Similar findings of microbiome differentiation were also found in the study by Jobira et al. [29]. In this study, patients with PCOS showed reduced α diversity at the level of uniformity (p = 0.0052 and p = 0.045) compared to healthy individuals, without changes at the level of variety (p = 0.655).
The β diversity showed changes between the two groups (p < 0.001); regarding the sexes, adolescents with PCOS showed a greater abundance of Actinobacteria (p = 0.027), a lower presence of Bacteroidetes (p = 0.004), and similar levels of Firmicutes and Proteobacteria compared to the healthy subjects. At the family level, adolescents with PCOS had a lower abundance in Bacteroides (p < 0.001) and Porphyromonadaceae (p = 0.024), while opposite abundance in Streptococcaceae (p = 0.047). At the genus level, adolescents with PCOS had a higher abundance of Prevotella, Finegoldia, and Lactobacillus, but lower abundances of Bacteroides and Parabacteroides. In this study, levels of total testosterone, ALT, triglycerides (TG), and HOMA-IR were positively correlated with the changes. Additionally, changes that can potentially be used as predictors of PCOS were reported, such as the genera Bacteroidetes (AUC 0.73 ± 0.06) and Actinobacteria (AUC 0.68 ± 0.07), and the families Lactobacillaceae (AUC 0.75 ± 0.08), Bacteroidaceae (AUC 0.81 ± 0.06), Porphyromonadaceae (AUC 0.68 ± 0.07), and Streptococcaceae (AUC 0.66 ± 0.07), with the family Bacteroidaceae being the strongest predictor (sensitivity of 62% and a specificity of 86%).

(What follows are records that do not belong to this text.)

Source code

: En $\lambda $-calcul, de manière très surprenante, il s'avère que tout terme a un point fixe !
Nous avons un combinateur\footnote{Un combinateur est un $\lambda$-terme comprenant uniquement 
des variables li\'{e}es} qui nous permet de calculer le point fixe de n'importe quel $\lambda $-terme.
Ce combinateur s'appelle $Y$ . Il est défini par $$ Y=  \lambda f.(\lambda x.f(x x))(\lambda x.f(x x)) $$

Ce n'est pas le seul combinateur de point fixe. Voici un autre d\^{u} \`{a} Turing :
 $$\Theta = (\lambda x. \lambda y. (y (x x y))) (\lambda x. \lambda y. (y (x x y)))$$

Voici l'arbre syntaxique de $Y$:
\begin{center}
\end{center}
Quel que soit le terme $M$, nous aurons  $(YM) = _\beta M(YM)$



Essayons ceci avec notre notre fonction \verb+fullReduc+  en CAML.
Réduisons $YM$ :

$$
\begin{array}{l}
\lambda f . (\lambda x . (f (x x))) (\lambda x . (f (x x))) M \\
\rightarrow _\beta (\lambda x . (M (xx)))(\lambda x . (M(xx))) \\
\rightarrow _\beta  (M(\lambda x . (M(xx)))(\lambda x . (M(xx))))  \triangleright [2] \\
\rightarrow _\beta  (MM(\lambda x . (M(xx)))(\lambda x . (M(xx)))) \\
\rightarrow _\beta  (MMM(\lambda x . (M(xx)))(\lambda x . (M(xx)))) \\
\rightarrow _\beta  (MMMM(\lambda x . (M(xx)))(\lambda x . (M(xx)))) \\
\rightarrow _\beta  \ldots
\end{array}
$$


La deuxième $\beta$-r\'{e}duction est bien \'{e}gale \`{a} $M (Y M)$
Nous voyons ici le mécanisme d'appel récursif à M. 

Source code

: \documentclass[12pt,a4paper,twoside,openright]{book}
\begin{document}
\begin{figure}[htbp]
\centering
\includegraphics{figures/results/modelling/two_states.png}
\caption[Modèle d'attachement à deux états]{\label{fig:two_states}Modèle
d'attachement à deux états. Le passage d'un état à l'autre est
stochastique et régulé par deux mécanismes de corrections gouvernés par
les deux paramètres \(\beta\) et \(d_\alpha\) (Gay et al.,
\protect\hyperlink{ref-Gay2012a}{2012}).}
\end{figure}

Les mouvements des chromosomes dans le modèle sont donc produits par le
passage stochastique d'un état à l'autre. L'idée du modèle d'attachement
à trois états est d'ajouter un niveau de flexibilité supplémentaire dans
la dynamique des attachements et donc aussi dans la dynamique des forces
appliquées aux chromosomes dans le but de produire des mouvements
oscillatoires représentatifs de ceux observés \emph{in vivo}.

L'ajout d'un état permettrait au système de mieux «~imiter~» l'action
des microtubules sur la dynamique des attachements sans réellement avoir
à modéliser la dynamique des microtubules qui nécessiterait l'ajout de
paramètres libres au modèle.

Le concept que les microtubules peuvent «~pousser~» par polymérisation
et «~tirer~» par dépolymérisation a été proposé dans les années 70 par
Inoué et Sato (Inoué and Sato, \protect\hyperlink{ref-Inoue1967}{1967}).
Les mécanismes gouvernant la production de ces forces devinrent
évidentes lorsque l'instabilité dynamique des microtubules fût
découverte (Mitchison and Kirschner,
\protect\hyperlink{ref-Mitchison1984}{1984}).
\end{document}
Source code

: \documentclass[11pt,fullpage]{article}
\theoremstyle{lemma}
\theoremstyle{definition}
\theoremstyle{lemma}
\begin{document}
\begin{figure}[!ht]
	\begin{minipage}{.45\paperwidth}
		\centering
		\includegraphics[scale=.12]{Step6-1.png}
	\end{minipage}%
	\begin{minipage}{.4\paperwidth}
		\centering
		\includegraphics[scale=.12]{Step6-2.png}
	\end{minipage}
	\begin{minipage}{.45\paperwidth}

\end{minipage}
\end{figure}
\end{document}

However, the study by Eyupoglu et al. [23] presents opposite results, with α diversity showing no changes between the two compared groups (p = 0.27, p = 0.79, and p = 0.97). No change was showed in the β diversity either. At the genera level, there was also no differentiation between the groups, with Bacteroidetes and Firmicutes being abundant in both groups, but also with the presence of Proteobacteria and Actinobacteria. The only difference was found in the Ruminococcaceae family, where it was found in greater abundance in the PCOS group compared to the control group (p = 0.006). The abundance of this family was positively correlated with the score on the Ferriman–Gallwey scale (p = 0.01) [26].
The study by Mammadova et al. [27] in lean women with PCOS is consistent with the findings of the previous study, where there appears to be no difference between the two groups regarding α and β diversity (p = 0.78, p = 0.51, and p = 0.93, respectively). Regarding the sexes, patients with PCOS appear to have a greater abundance of Proteobacteria (p = 0.039), Gammaproteobacteria (p = 0.039), Erysipelotrichia (p = 0.013), and Verrucomicrobia (p = 0.05) compared to controls. In contrast, the genera Clostridium sensu stricto and Roseburia appear to be less abundant in the PCOs group compared to controls (p = 0.04 and p = 0.021, respectively) [27], as shown in Table 3.
Differences in α and β diversity are detailed in Table 4; however, it is important to underline that a pattern of significant differences is only reported among studies focusing on adolescence [28,29]. Interestingly, studies presenting data from young adults [26,27] failed to demonstrate any significant change between patients and controls, in either α diversity or β diversity.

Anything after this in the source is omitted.